India plans to send a lander or another orbiter to Mars, and an orbiter to Venus:
The Indian Space Research Organisation (ISRO) may put a lander on Mars in 2021 or 2022 and send an orbiter to Venus shortly thereafter. "The government has given us a go ahead for the planning of the missions," ISRO Chairman A. S. Kiran Kumar in Bengaluru told ScienceInsider.
India was the first nation to successfully reach the Red Planet on its first attempt when the Mars Orbiter Mission (MOM), also known as Mangalyaan, entered orbit in 2014. The spacecraft continues to beam data back to mission control in Bengaluru; one of its stunning images of Mars graced the cover of last November's issue of National Geographic. But the "technology demonstrator," as ISRO calls MOM, has delivered only minimally on science expectations, critics say. For example, its methane sensor apparently has failed to detect methane plumes in the martian atmosphere. "Mangalyaan was a marvel in engineering, but no exciting science came out of [it] since the experiments and instruments themselves were mediocre," says U. R. Rao, chairman of ISRO's science advisory committee and a former ISRO chief. "Small instruments give small science," he says.

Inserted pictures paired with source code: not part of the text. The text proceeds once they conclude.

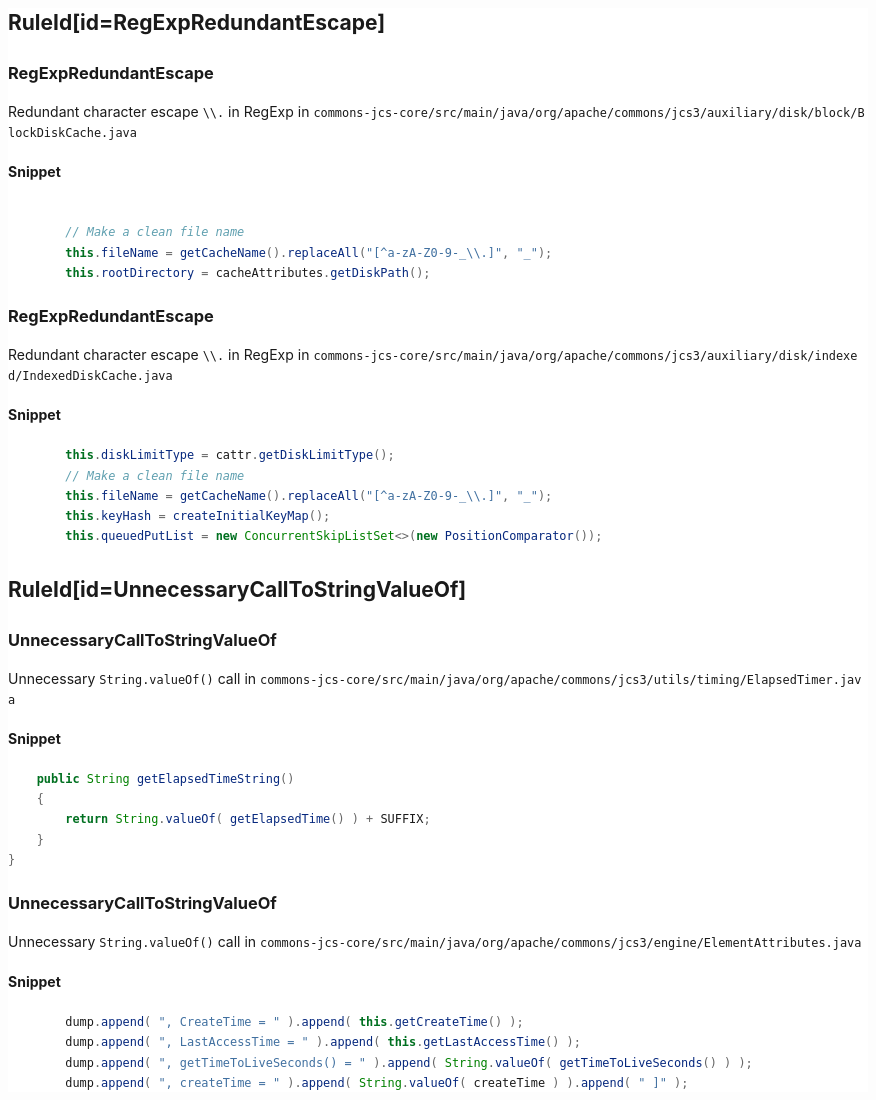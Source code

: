 ## RuleId[id=RegExpRedundantEscape]
### RegExpRedundantEscape
Redundant character escape `\\.` in RegExp
in `commons-jcs-core/src/main/java/org/apache/commons/jcs3/auxiliary/disk/block/BlockDiskCache.java`
#### Snippet
```java

        // Make a clean file name
        this.fileName = getCacheName().replaceAll("[^a-zA-Z0-9-_\\.]", "_");
        this.rootDirectory = cacheAttributes.getDiskPath();

```

### RegExpRedundantEscape
Redundant character escape `\\.` in RegExp
in `commons-jcs-core/src/main/java/org/apache/commons/jcs3/auxiliary/disk/indexed/IndexedDiskCache.java`
#### Snippet
```java
        this.diskLimitType = cattr.getDiskLimitType();
        // Make a clean file name
        this.fileName = getCacheName().replaceAll("[^a-zA-Z0-9-_\\.]", "_");
        this.keyHash = createInitialKeyMap();
        this.queuedPutList = new ConcurrentSkipListSet<>(new PositionComparator());
```

## RuleId[id=UnnecessaryCallToStringValueOf]
### UnnecessaryCallToStringValueOf
Unnecessary `String.valueOf()` call
in `commons-jcs-core/src/main/java/org/apache/commons/jcs3/utils/timing/ElapsedTimer.java`
#### Snippet
```java
    public String getElapsedTimeString()
    {
        return String.valueOf( getElapsedTime() ) + SUFFIX;
    }
}
```

### UnnecessaryCallToStringValueOf
Unnecessary `String.valueOf()` call
in `commons-jcs-core/src/main/java/org/apache/commons/jcs3/engine/ElementAttributes.java`
#### Snippet
```java
        dump.append( ", CreateTime = " ).append( this.getCreateTime() );
        dump.append( ", LastAccessTime = " ).append( this.getLastAccessTime() );
        dump.append( ", getTimeToLiveSeconds() = " ).append( String.valueOf( getTimeToLiveSeconds() ) );
        dump.append( ", createTime = " ).append( String.valueOf( createTime ) ).append( " ]" );

```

The Indian government gave the Mars reprise a green light in its 2017 budget proposal released this month. ISRO is promising a major science upgrade for its second mission, which it plans to undertake with France. "The next step has to be a lander. A lander on Mars is not easy, but it will be interesting to undertake," says Jean-Yves Le Gall, president of Centre National d'Études Spatiales (CNES), France's space agency, in Paris.
(Score: 0) by Anonymous Coward on Monday February 20 2017, @03:26PM
If I were running a space agency and our first Mars mission was successful? I'd be thinking "quit while you're ahead", and prioritizing, say, asteroid exploration. Venus is cool, too -- it's no less a death-trap for probes than Mars, but the difference is (a) you haven't already done that, and (b) it's a more obvious death-trap, on paper, than Mars, so lower expectations. And it's not like there isn't plenty of real science to do there.
(Score: 2) by bob_super on Monday February 20 2017, @10:53PM
- We are not wasting our money with me-too missions! Planets, moons, asteroids and comets are has-been. Sad! So we're putting a lander on the Sun!
- But sir, it's way too hot to land there...
- No worries, folks. Trust me, it's all planned. We'll land at night!
(It didn't start with the specific tone it ended up with. Can we stop living in a parody, yet?)